Computer data storage

Failure, error, and how to deal (concepts)
Noticing errors and failure
- Reading SMART reports
Partitioning and filesystems
- ZFS notes
Network storage
RAID notes
- mdadm notes, aacraid notes, OMSA notes, LSI notes
General & RAID performance tweaking
SSD notes
LVM notes
Some glossary
Semi-sorted

✎ This article/section is a stub — some half-sorted notes, not necessarily checked, not necessarily correct. Feel free to ignore, or tell me about it.

AAC-RAID - *nix driver for adaptec RAID controllers.

arcconf is the command-line tool (replaces earlier ones, including afacli).
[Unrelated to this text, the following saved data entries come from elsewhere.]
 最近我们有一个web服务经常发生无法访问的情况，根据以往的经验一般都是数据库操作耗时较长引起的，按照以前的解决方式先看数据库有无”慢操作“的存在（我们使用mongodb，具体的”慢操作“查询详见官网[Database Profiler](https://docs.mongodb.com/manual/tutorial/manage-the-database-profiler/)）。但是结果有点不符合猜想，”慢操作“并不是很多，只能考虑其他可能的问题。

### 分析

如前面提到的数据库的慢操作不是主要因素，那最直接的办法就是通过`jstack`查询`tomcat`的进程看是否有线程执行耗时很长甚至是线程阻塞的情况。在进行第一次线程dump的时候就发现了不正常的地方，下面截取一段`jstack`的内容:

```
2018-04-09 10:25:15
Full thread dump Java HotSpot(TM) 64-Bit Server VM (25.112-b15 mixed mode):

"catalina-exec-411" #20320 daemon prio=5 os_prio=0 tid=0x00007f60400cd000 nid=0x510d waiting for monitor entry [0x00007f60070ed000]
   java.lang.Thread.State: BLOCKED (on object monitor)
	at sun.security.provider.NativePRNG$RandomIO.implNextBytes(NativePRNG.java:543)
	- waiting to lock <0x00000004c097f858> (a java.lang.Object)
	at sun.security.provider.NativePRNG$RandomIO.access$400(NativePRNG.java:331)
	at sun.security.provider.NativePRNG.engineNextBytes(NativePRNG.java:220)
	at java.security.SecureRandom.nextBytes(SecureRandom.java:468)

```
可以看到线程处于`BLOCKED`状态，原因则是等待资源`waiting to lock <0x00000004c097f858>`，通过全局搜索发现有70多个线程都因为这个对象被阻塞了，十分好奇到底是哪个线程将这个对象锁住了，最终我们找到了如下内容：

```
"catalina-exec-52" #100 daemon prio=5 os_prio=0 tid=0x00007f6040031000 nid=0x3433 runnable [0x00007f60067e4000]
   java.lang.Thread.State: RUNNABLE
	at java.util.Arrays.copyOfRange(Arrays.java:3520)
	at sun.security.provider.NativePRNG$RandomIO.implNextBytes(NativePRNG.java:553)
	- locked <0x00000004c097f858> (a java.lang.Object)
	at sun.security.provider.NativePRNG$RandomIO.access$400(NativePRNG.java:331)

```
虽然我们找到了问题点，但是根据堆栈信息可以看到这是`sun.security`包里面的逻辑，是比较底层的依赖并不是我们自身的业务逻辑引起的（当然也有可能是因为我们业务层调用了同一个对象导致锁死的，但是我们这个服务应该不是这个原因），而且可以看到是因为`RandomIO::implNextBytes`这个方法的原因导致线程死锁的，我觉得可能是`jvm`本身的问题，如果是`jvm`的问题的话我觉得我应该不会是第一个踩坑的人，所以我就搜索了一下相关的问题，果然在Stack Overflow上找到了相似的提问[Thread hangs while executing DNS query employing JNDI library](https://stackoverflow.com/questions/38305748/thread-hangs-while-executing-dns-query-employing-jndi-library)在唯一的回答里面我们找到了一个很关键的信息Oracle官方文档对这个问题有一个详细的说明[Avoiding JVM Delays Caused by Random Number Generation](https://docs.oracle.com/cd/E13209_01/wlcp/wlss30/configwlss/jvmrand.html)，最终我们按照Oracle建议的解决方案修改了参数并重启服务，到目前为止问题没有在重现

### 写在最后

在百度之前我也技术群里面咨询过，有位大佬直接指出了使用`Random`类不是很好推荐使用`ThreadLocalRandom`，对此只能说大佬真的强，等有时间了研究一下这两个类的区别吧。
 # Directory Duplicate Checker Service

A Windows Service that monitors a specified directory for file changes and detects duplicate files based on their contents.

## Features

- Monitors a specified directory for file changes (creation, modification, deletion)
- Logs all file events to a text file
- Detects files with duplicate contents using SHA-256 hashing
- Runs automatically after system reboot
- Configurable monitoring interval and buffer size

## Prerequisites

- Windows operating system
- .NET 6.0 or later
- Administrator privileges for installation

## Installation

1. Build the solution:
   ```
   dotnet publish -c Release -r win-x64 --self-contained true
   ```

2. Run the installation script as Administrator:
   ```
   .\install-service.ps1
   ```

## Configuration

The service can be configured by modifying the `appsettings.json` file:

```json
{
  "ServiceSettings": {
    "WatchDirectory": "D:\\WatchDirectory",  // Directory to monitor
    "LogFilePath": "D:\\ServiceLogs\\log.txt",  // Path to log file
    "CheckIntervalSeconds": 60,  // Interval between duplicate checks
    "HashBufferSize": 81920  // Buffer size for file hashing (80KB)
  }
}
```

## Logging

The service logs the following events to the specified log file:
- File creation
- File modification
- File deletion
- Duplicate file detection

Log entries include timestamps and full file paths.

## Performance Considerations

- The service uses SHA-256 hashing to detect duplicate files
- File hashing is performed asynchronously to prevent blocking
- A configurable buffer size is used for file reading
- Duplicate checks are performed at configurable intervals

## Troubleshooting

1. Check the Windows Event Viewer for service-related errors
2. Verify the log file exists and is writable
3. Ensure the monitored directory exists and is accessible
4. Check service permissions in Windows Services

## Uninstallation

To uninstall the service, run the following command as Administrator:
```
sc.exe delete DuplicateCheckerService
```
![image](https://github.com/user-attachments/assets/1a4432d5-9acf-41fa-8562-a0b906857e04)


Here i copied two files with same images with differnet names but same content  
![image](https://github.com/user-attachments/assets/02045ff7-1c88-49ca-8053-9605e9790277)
You should be able to do most management with it, though you'll probably want some documentation at your side.

Adaptec Storage Manager (ASM) is the GUI counterpart. It consists of two parts:

The agent, a (networked) background service that talks to the driver.
The manager, a GUI that talks to the agent, and can connect to remote agents, so allows more centralized management.

There are older versions floating around. More recent versions (circa 2012) for linux are around v7.31.18856

ASM can be a little finicky, but most of its quirks and workarounds are known well enough.

General notes:

PD refers to a physical device. A hard drive. You can hold it. Someone probably spent ages screwing them all in.

LD refers to a logical device (see also LUN) - the things that the array actually exposes to your OS.

This may be a single drive passed through as-is, or a RAID array/set made of many drives.

A hot spare can be assigned to one or more LDs, which seems to blend the local/global hot spare distinction. (verify)

Initial setup

Setting up PDs and LDs is easier via the card's BIOS utility.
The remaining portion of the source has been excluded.